Aslında otokratik rejimlerde lidere yakın olmak uzak olmaktan her zaman daha zor. Otokrat liderin en yakınındaysan, hem sağı solu belli olmayan lideri kızdırabilme şansın daha yüksek hem de liderin yaptığı her hatanın faturası çoğu zaman yakınındakilere kesiliyor.

Mesela bu iktidarda bakan olmak aslında çok zor zanaat. En son Deutsche Welle’nin Dışişleri Bakanı Mevlüt Çavuşoğlu ile yaptığı röportajı ele alalım örneğin. DW’nin tecrübeli muhabiri Sebastian, soruları oldukça rahat ve direkt bir üslupta sordu. İyi gazetecilik yaptı, sorularını sordu ve cevaplarını aradı. Çavuşoğlu çoğu zaman sıkıştı çünkü Cumhurbaşkanı’nın yaptığı her şeyi bu aralar akıl mantıkla izah etmek mümkün değil.

Sebastian : Cumhurbaşkanınız Türkiye’nin artık AB üyeliğine ihtiyacı kalmamıştır dedi, ne diyorsunuz diye Çavuşoğlu’nu sıkıştırıyor.

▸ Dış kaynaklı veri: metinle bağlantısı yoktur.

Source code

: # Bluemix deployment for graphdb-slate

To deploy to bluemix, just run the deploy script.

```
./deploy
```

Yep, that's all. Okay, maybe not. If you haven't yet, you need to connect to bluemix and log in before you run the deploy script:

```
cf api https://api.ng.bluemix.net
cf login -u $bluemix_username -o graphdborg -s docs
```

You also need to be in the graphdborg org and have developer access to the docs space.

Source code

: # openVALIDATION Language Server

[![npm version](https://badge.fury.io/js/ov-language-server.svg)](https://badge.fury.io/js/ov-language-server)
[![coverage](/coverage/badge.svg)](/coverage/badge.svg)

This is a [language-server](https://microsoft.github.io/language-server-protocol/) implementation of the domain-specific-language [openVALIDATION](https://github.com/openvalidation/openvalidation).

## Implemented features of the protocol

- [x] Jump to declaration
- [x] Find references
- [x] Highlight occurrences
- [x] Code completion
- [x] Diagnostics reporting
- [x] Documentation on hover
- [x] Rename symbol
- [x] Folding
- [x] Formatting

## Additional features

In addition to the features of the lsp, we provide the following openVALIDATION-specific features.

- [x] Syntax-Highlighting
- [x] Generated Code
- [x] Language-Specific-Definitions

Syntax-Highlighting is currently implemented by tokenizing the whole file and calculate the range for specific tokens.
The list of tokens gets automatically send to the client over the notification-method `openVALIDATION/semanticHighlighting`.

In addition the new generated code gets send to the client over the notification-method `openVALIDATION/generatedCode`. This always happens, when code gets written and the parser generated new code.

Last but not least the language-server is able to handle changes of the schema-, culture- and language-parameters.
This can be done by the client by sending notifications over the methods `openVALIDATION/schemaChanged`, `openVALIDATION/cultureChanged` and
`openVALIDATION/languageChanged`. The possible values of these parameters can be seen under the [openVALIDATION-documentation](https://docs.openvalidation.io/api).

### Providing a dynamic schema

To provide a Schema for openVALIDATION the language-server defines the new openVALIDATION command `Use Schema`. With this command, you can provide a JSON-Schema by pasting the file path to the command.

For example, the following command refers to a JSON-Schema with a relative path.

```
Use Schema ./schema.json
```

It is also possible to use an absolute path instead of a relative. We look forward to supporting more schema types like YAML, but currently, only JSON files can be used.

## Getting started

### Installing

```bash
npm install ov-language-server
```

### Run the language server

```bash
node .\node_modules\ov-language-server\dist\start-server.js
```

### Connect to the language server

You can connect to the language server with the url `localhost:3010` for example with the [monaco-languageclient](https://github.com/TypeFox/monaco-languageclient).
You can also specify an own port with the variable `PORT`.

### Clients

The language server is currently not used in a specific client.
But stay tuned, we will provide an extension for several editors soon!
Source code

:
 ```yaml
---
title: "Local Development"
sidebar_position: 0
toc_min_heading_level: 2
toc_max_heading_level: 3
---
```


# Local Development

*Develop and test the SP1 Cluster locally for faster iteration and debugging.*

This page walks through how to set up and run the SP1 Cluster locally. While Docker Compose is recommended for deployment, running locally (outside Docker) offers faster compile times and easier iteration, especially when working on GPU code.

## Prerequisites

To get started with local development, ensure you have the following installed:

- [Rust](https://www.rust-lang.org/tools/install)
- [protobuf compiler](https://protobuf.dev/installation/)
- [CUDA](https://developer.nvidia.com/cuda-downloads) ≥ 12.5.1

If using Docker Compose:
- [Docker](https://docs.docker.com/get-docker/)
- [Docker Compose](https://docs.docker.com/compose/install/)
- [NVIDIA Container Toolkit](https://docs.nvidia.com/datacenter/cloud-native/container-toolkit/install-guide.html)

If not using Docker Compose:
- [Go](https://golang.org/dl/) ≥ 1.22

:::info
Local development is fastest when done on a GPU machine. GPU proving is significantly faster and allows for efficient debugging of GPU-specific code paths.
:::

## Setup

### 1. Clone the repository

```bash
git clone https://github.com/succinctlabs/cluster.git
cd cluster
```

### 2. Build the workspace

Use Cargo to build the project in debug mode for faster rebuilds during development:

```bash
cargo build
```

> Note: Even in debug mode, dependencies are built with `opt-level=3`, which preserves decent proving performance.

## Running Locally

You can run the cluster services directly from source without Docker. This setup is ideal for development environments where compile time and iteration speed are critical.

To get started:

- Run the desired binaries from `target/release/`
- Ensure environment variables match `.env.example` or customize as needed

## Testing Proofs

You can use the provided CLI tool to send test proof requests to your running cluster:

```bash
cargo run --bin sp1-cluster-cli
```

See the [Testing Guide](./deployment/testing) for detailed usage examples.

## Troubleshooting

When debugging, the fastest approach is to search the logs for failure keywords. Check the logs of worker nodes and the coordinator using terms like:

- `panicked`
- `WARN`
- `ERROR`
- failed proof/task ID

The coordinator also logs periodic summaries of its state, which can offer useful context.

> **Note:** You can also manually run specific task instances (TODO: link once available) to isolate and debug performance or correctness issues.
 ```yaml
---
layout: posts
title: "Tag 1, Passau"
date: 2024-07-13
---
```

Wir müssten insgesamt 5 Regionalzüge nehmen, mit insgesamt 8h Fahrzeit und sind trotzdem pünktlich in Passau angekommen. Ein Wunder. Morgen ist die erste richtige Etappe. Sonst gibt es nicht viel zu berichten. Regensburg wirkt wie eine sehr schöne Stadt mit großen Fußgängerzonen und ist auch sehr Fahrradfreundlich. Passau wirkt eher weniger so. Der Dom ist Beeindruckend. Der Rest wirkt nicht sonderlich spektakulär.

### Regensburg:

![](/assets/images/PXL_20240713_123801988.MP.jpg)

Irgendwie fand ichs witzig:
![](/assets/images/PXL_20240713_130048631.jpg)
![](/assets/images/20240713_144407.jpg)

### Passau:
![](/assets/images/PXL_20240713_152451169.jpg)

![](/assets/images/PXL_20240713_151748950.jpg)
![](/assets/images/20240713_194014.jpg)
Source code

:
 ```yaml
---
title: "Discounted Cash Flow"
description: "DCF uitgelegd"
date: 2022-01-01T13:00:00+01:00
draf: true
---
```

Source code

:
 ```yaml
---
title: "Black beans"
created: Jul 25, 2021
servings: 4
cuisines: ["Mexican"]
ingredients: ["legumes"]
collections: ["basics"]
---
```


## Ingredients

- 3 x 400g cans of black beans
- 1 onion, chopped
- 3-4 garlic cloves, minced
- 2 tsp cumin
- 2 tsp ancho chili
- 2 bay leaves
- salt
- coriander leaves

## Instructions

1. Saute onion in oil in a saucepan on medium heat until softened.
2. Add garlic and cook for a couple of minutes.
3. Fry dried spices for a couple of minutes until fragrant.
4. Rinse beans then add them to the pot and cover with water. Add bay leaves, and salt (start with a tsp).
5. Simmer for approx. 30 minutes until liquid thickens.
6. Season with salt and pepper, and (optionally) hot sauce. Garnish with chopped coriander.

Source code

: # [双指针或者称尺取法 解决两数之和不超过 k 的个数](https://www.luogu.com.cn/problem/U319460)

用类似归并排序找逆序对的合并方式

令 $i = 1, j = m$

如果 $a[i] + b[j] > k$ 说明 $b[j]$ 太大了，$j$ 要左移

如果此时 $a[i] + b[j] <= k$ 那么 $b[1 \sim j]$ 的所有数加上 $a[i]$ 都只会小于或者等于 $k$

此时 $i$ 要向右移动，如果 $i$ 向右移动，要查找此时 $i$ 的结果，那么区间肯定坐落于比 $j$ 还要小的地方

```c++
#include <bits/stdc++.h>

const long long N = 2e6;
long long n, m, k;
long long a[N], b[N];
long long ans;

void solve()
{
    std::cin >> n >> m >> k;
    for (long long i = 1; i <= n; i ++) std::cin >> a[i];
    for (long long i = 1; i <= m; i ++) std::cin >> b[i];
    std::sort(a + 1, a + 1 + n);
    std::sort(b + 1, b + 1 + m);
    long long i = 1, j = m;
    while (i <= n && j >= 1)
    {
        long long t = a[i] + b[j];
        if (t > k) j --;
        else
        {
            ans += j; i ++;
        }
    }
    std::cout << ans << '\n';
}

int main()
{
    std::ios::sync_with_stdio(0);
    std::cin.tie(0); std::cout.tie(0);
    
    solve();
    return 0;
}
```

Çavuşoğlu ancak lafı dolandırabiliyor. Çünkü Reis bu, kafasına eserse ne diyeceği belli olmaz.

Cumhurbaşkanı, İngiltere’de yatırımcılarla bir araya geliyor: “yahu siz bu ekonomi işinden anlamıyorsunuz, bakın biraz bizi örnek alın1 gibi nice nobran, nadan ve çılgın şey söyleyiverince ortalık toz duman oluyor. Mehmet Şimşek ve Merkez Bankası Başkanı, Erdoğan’ın ziyaretinin ardından İngiltere’ye koşup, resmen, “Cumhurbaşkanı öyle dedi ama bakmayın siz ona, ekonomiyi biz idare ediyoruz, onu yatıştırıyoruz” falan diyor.

Olanın bitenin Türkçesi bu. Astığım astık kestiğim kestik, en doğrusunu ben bilirimci bir lider ve bu liderin tam anlamıyla arkasını toplamaya çalışan kabinenin bir kısmı var.

Ne var ki, işin acıklı tarafı, biz buralarda gazetecilik yapanlar, kalem oynatanlar ve bu satırları okuyan sizler neyin ne olduğunu zaten biliyoruz.

Fakat Konda’nın yaptığı seçmen algısı araştırması acı gerçekliği yüzümüze vuruyor. AKP seçmeninin büyük çoğunluğu sadece A haber izliyor. Beğenelim beğenmeyelim Türkiye nüfusunun önemli bir kısmı bilgiyi bu kanaldan alıyor ve siyasi algısını bu kanaldan aldığı bilgiye göre şekillendiriyor. Eğer siyasetle az çok ilgiliyseniz, A Haber’i sık sık izlemenizi öneririm. Buranın dışındaki evreni, o evrendeki algıyı anlamanın etkili bir yolu. A Haber’de tamamen başka bir gerçek var. A Haber evreninde tüm dünya Recep Tayyip Erdoğan karşısında saygıdan titriyor. Ona herkes hayran, hayran olmayanlar da kıskanıyor. Buradaki, evrende dalga konusu olan şeyler diğer evrende gerçeklik.

Örneğin A Haber’in seçmene mikrofon tuttuğu bir program var. Muhabir hep CHP seçmeni ağırlıklı semtlere gidiyor. Örneğin Avcılar, örneğin Kadıköy. Muhabir seçmenle sokak röportajları yapıyor, oyunu neye göre kime verdiklerini soruyor. Televizyoncu gözüyle yapılan sokak röportajlarının tamamen manipüle amaçlı kesilip biçildiğini görmek hiç zor değil. Bu röportajlarla, A Haber izleyicisine, CHP seçmeni bile aslında Erdoğan’a hayran mesajı veriliyor.

Bu evrende Çavuşoğlu’nun DW muhabiri karşısında kem küm etmesi, Mehmet Şimşek’in “yapmayın etmeyin” diye İngiltere’ye koşması tamamen başka anlamlar ifade ediyor. Ve bu kanalın sadık izleyicisi, sadece bu ekrandan gördüğünü biliyor.

Türkiye’deki mevcut iktidar, elinde bulundurduğu medya gücüyle tamamen başka bir gerçeklik yaratmış, başka bir dünya kurmuş durumda. Muhalefet bu evrene ulaşamadıkça, ve kurulan bu yalan dünyayı A Haber izleyicisine ifşa edemedikçe işi zor.